What you should do: Copy all lines holding the word "chunk" from the entries.

── Material for the task

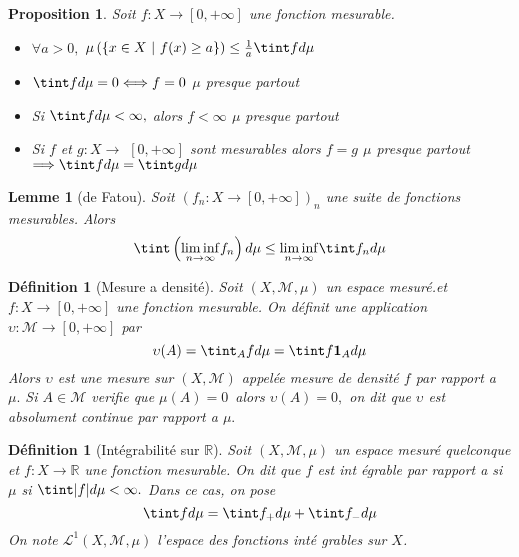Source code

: \documentclass[3pt]{article}
\newtheorem{definition}[theorem]{D\'{e}finition}
\newtheorem{lemma}[theorem]{Lemme}
\newtheorem{proposition}[theorem]{Proposition}
\begin{document}
\begin{proposition}
Soit $f:X\rightarrow \left[ 0,+\infty \right] $ une fonction mesurable.

\begin{itemize}
\item $\forall a>0,$ $\mu \left( \left\{ x\in X\text{ }|\text{ }f(x)\geq
a\right\} \right) \leq \frac{1}{a}\tint fd\mu $

\item $\tint fd\mu =0\Longleftrightarrow f=0$ $\mu $ presque partout

\item Si $\tint fd\mu <\infty ,$ alors $f<\infty $ $\mu $ presque partout

\item Si $f$ et $g:X\rightarrow $ $\left[ 0,+\infty \right] $ sont
mesurables alors $f=g$ $\mu $ presque partout $\Longrightarrow \tint fd\mu
=\tint gd\mu $
\end{itemize}
\end{proposition}

\bigskip

\begin{lemma}[de Fatou]
Soit $(f_{n}:X\rightarrow \left[ 0,+\infty \right] )_{n}$ une suite de
fonctions mesurables. Alors%
\begin{equation*}
\tint \left( \underset{n\rightarrow \infty }{\lim \inf }f_{n}\right) d\mu
\leq \underset{n\rightarrow \infty }{\lim \inf }\tint f_{n}d\mu
\end{equation*}
\end{lemma}

\bigskip

\begin{definition}[Mesure a densit\'{e}]
Soit $(X,\mathcal{M},\mu )$ un espace mesur\'{e}.et $f:X\rightarrow \left[
0,+\infty \right] $ une fonction mesurable. On d\'{e}finit une application $%
\upsilon :\mathcal{M}\rightarrow \left[ 0,+\infty \right] $ par 
\begin{equation*}
\upsilon (A)=\tint_{A}fd\mu =\tint f\mathbf{1}_{A}d\mu
\end{equation*}%
Alors $\upsilon $ est une mesure sur $(X,\mathcal{M})$ appel\'{e}e mesure de
densit\'{e} $f$ par rapport a $\mu .$ Si $A\in \mathcal{M}$ verifie que $\mu
(A)=0$\ alors $\upsilon (A)=0,$ on dit que $\upsilon $ est absolument
continue par rapport a $\mu .$
\end{definition}

\bigskip

\begin{definition}[Int\'{e}grabilit\'{e} sur $\mathbb{R}$]
Soit $(X,\mathcal{M},\mu )$ un espace mesur\'{e} quelconque et $%
f:X\rightarrow \mathbb{R}$ une fonction mesurable. On dit que $f$ est int%
\'{e}grable par rapport a si $\mu $ si $\tint |f|d\mu <\infty .$ Dans ce
cas, on pose 
\begin{equation*}
\tint fd\mu =\tint f_{+}d\mu +\tint f_{-}d\mu
\end{equation*}%
On note $\mathcal{L}^{1}(X,\mathcal{M},\mu )$ l'espace des fonctions int\'{e}%
grables sur $X$.
\end{definition}
\end{document}
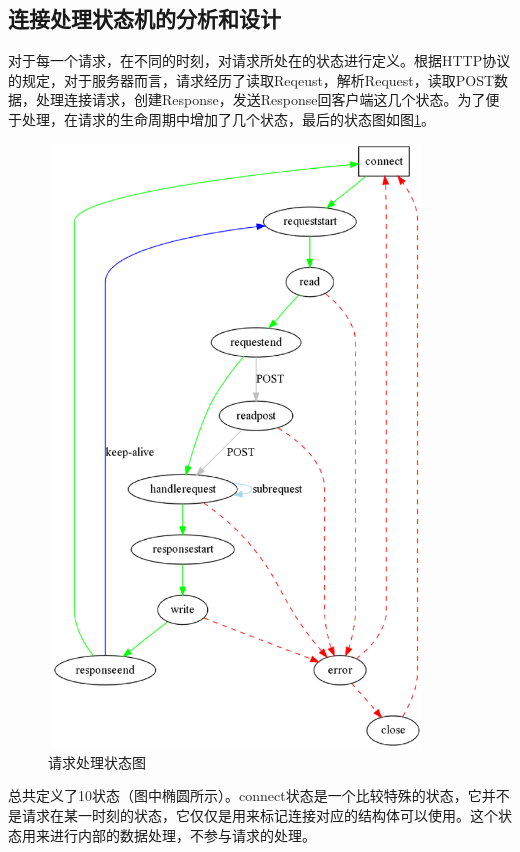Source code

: \documentclass[twoside, xetex]{report}
\begin{document}
\subsection{连接处理状态机的分析和设计}
	对于每一个请求，在不同的时刻，对请求所处在的状态进行定义。根据HTTP协议的规定，对于服务器而言，请求经历了读取Reqeust，解析Request，读取POST数据，处理连接请求，创建Response，发送Response回客户端这几个状态。为了便于处理，在请求的生命周期中增加了几个状态，最后的状态图如图\ref{state}。
	\begin{figure}[t]
	\centering
	\includegraphics[height=16cm, width=10cm]{pics/state.eps}
	\caption{请求处理状态图}
	\label{state}
	\end{figure}
	
	总共定义了10状态（图中椭圆所示）。connect状态是一个比较特殊的状态，它并不是请求在某一时刻的状态，它仅仅是用来标记连接对应的结构体可以使用。这个状态用来进行内部的数据处理，不参与请求的处理。
	
\end{document}
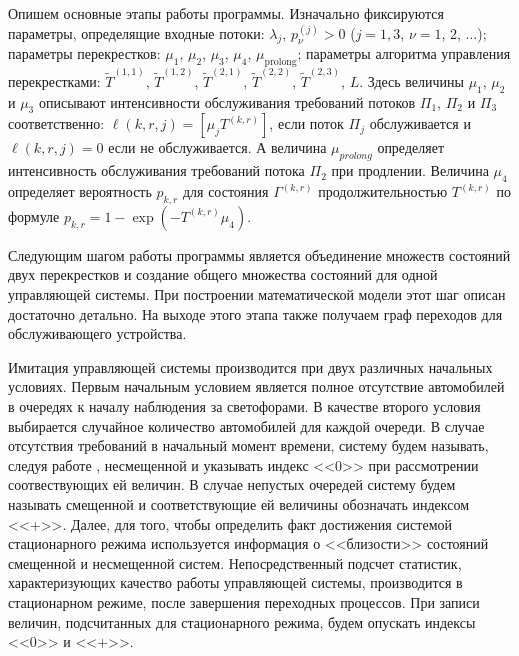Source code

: Опишем основные этапы работы программы. Изначально фиксируются параметры, определящие входные потоки:
$\lambda_j$,  $p_{\nu}^{(j)}>0$ ($j=1,3$, $\nu=1$, $2$, $\ldots$); параметры перекрестков: $\mu_1$, $\mu_2$,  $\mu_3$, $\mu_4$, $\mu_{\mathrm{prolong}}$; параметры алгоритма управления перекрестками: $\widetilde T^{(1,1)}$, $\widetilde T^{(1,2)}$, $\widetilde T^{(2,1)}$, $\widetilde T^{(2,2)}$, $\widetilde T^{(2,3)}$, $L$. Здесь величины $\mu_1$, $\mu_2$ и $\mu_3$  описывают интенсивности обслуживания требований потоков $\Pi_1$, $\Pi_2$ и $\Pi_3$ соответственно: $\ell(k,r,j)=[\mu_j T^{(k,r)}]$, если  поток $\Pi_j$ обслуживается и $\ell(k,r,j)=0$ если не обслуживается. А величина $\mu_{prolong}$ определяет интенсивность обслуживания требований потока $\Pi_2$ при продлении. Величина $\mu_4$ определяет вероятность $p_{k,r}$ для состояния $\Gamma^{(k,r)}$ продолжительностью $T^{(k,r)}$ по формуле $p_{k,r} = 1- \exp{(- T^{(k,r)} \mu_4)}$.  


Следующим шагом работы программы является объединение множеств состояний двух перекрестков и создание общего множества состояний для одной управляющей системы. При построении математической модели этот шаг описан достаточно детально. На выходе этого этапа также получаем граф переходов для обслуживающего устройства.

Имитация управляющей системы производится при двух различных начальных условиях. Первым начальным условием является полное отсутствие автомобилей в очередях к началу наблюдения за светофорами. В качестве второго условия выбирается случайное количество автомобилей для каждой очереди. В случае отсутствия требований в начальный момент времени, систему будем называть, следуя работе \cite{FedotkinRachinskaya:2016}, несмещенной и указывать индекс <<0>> при рассмотрении соотвествующих ей величин. В случае непустых очередей систему будем называть смещенной и соответствующие ей величины обозначать индексом <<+>>. Далее, для того, чтобы определить факт достижения системой стационарного режима используется информация о <<близости>> состояний смещенной и несмещенной систем. Непосредственный подсчет статистик, характеризующих качество работы управляющей системы, производится в стационарном режиме, после завершения переходных процессов. При записи величин, подсчитанных для стационарного режима, будем опускать индексы <<0>> и <<+>>.

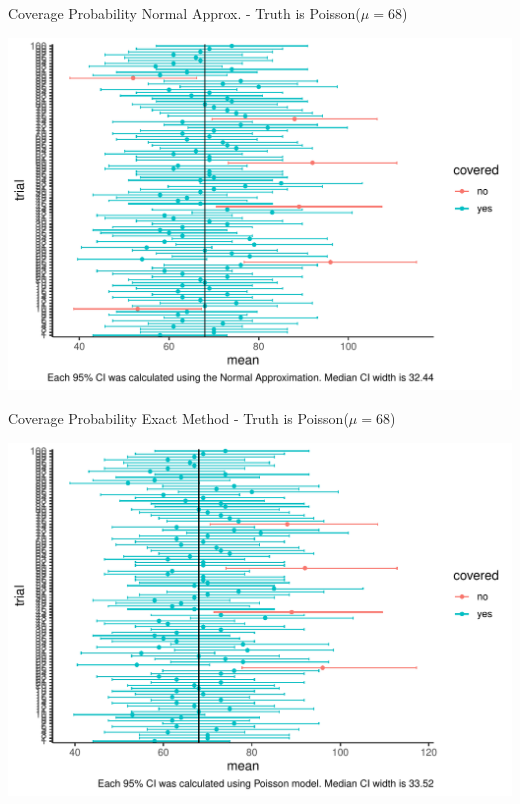 \documentclass[10pt]{beamer}\usepackage[]{graphicx}\usepackage[]{color}
\makeatletter
\def\maxwidth{ %
  \ifdim\Gin@nat@width>\linewidth
    \linewidth
  \else
    \Gin@nat@width
  \fi
}
\newenvironment{knitrout}{}{} %
\makeatother
\begin{document}
\begin{frame}[fragile]{Coverage Probability Normal Approx. - Truth is Poisson($\mu=68$)}
	
\begin{knitrout}\tiny
{}\color{fgcolor}

{\centering \includegraphics[width=\maxwidth]{figure/unnamed-chunk-7-1} 

}


\end{knitrout}
	
\end{frame}



\begin{frame}[fragile]{Coverage Probability Exact Method - Truth is Poisson($\mu=68$)}
	
\begin{knitrout}\tiny
{}\color{fgcolor}

{\centering \includegraphics[width=\maxwidth]{figure/unnamed-chunk-8-1} 

}


\end{knitrout}
	
\end{frame}
\end{document}
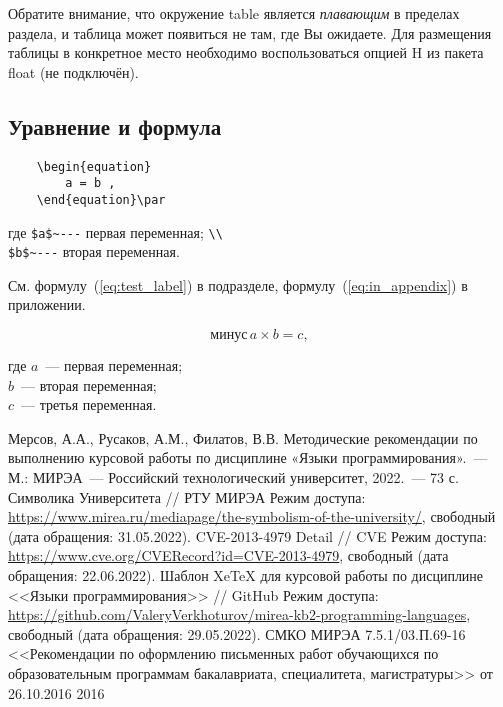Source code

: \documentclass[14pt, a4paper, titlepage]{extarticle}
\begin{document}
Обратите внимание, что окружение table является \emph{плавающим} в пределах раздела, и таблица может появиться не там, где Вы ожидаете. Для размещения таблицы в конкретное место необходимо воспользоваться опцией H из пакета float (не подключён).

\subsection{Уравнение и формула}

\begin{verbatim}
	\begin{equation}
		a = b ,
	\end{equation}\par
\end{verbatim}\vspace{-.5cm}
{где \verb"$a$~---" первая переменная; \verb"\\" \\
	\verb"$b$~---" вторая переменная.}\bigskip

См. формулу~(\ref{eq:test_label}) в подразделе, формулу~(\ref{eq:in_appendix}) в приложении.

\begin{equation}\label{eq:test_label}
	\text{минус}\,a\times b=c ,
\end{equation}

где $a$~--- первая переменная; \\
$b$~--- вторая переменная; \\
$c$~--- третья переменная.



\begin{thebibliography}{99\kern\bibindent}
	 Мерсов, А.А., Русаков, А.М., Филатов, В.В. Методические рекомендации по выполнению курсовой работы по дисциплине «Языки программирования».~--- М.: МИРЭА~--- Российский технологический университет, 2022.~--- 73 с.
	 Символика Университета // РТУ МИРЭА Режим доступа: \url{https://www.mirea.ru/mediapage/the-symbolism-of-the-university/}, свободный (дата обращения: 31.05.2022).
	 CVE-2013-4979 Detail // CVE Режим доступа: \url{https://www.cve.org/CVERecord?id=CVE-2013-4979}, свободный (дата обращения: 22.06.2022).
	 Шаблон XeTeX для курсовой работы по дисциплине <<Языки программирования>> // GitHub Режим доступа: \url{https://github.com/ValeryVerkhoturov/mirea-kb2-programming-languages}, свободный (дата обращения: 29.05.2022).
	 СМКО МИРЭА 7.5.1/03.П.69-16 <<Рекомендации по оформлению письменных работ обучающихся по образовательным программам бакалавриата, специалитета, магистратуры>> от 26.10.2016 2016
\end{thebibliography}
\end{document}
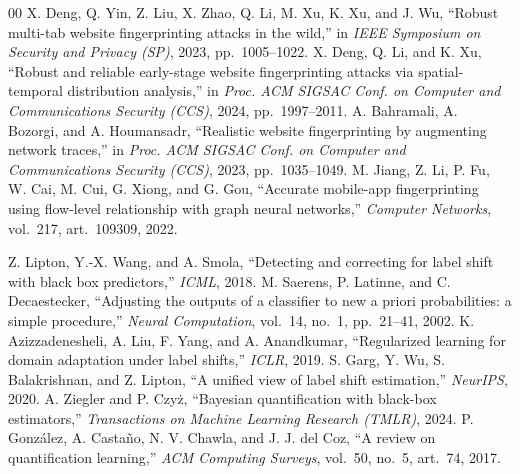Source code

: \begin{thebibliography}{00}
 X. Deng, Q. Yin, Z. Liu, X. Zhao, Q. Li, M. Xu, K. Xu, and J. Wu, ``Robust multi-tab website fingerprinting attacks in the wild,'' in \textit{IEEE Symposium on Security and Privacy (SP)}, 2023, pp.~1005--1022.
 X. Deng, Q. Li, and K. Xu, ``Robust and reliable early-stage website fingerprinting attacks via spatial-temporal distribution analysis,'' in \textit{Proc. ACM SIGSAC Conf. on Computer and Communications Security (CCS)}, 2024, pp.~1997--2011.
 A. Bahramali, A. Bozorgi, and A. Houmansadr, ``Realistic website fingerprinting by augmenting network traces,'' in \textit{Proc. ACM SIGSAC Conf. on Computer and Communications Security (CCS)}, 2023, pp.~1035--1049.
 M. Jiang, Z. Li, P. Fu, W. Cai, M. Cui, G. Xiong, and G. Gou, ``Accurate mobile-app fingerprinting using flow-level relationship with graph neural networks,'' \textit{Computer Networks}, vol.~217, art.~109309, 2022.

 Z. Lipton, Y.-X. Wang, and A. Smola, ``Detecting and correcting for label shift with black box predictors,'' \textit{ICML}, 2018.
 M. Saerens, P. Latinne, and C. Decaestecker, ``Adjusting the outputs of a classifier to new a priori probabilities: a simple procedure,'' \textit{Neural Computation}, vol.~14, no.~1, pp.~21--41, 2002.
 K. Azizzadenesheli, A. Liu, F. Yang, and A. Anandkumar, ``Regularized learning for domain adaptation under label shifts,'' \textit{ICLR}, 2019. %
 S. Garg, Y. Wu, S. Balakrishnan, and Z. Lipton, ``A unified view of label shift estimation,'' \textit{NeurIPS}, 2020. %
 A. Ziegler and P. Czy\.{z}, ``Bayesian quantification with black-box estimators,'' \textit{Transactions on Machine Learning Research (TMLR)}, 2024.
 P. Gonz\'alez, A. Casta\~no, N. V. Chawla, and J. J. del Coz, ``A review on quantification learning,'' \textit{ACM Computing Surveys}, vol.~50, no.~5, art.~74, 2017.


\end{thebibliography}
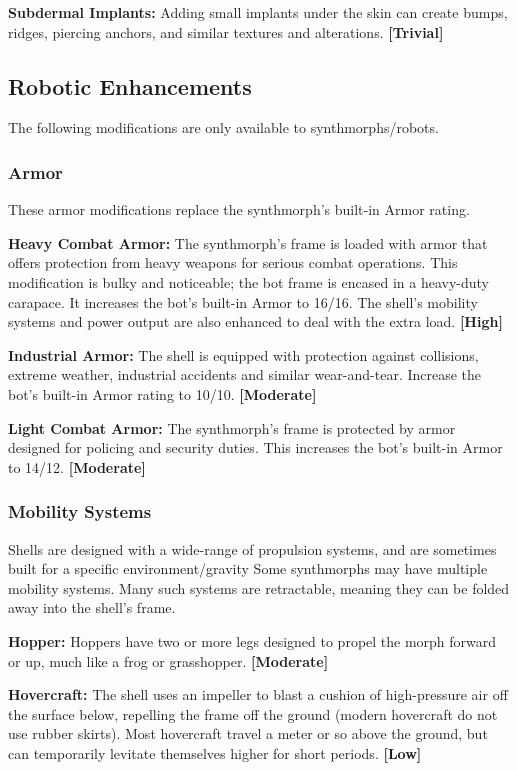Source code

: \textbf{Subdermal Implants:} Adding small implants under 
the skin can create bumps, ridges, piercing anchors, 
and similar textures and alterations. \textbf{[Trivial]}

\subsection{Robotic Enhancements}

The following modifications are only available to 
synthmorphs/robots.

\subsubsection{Armor}

These armor modifications replace the synthmorph's 
built-in Armor rating.

\textbf{Heavy Combat Armor:} The synthmorph's frame is 
loaded with armor that offers protection from heavy 
weapons for serious combat operations. This modification
is bulky and noticeable; the bot frame is encased
in a heavy-duty carapace. It increases the bot's
built-in Armor to 16/16. The shell's mobility systems 
and power output are also enhanced to deal with the 
extra load. \textbf{[High]}

\textbf{Industrial Armor:} The shell is equipped with protection
against collisions, extreme weather, industrial accidents
and similar wear-and-tear. Increase the bot's
built-in Armor rating to 10/10. \textbf{[Moderate]}

\textbf{Light Combat Armor:} The synthmorph's frame is 
protected by armor designed for policing and security
duties. This increases the bot's built-in Armor to
14/12. \textbf{[Moderate]}

\subsubsection{Mobility Systems}

Shells are designed with a wide-range of propulsion 
systems, and are sometimes built for a specific environment/gravity
Some synthmorphs may have multiple
mobility systems. Many such systems are retractable, 
meaning they can be folded away into the shell's frame.

\textbf{Hopper:} Hoppers have two or more legs designed 
to propel the morph forward or up, much like a frog 
or grasshopper. \textbf{[Moderate]}

\textbf{Hovercraft:} The shell uses an impeller to blast a 
cushion of high-pressure air off the surface below, 
repelling the frame off the ground (modern hovercraft 
do not use rubber skirts). Most hovercraft travel a 
meter or so above the ground, but can temporarily 
levitate themselves higher for short periods. \textbf{[Low]}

────

Task output:
{\centering \includegraphics[width=\maxwidth]{figure/unnamed-chunk-7-1} 
{\centering \includegraphics[width=\maxwidth]{figure/unnamed-chunk-8-1} 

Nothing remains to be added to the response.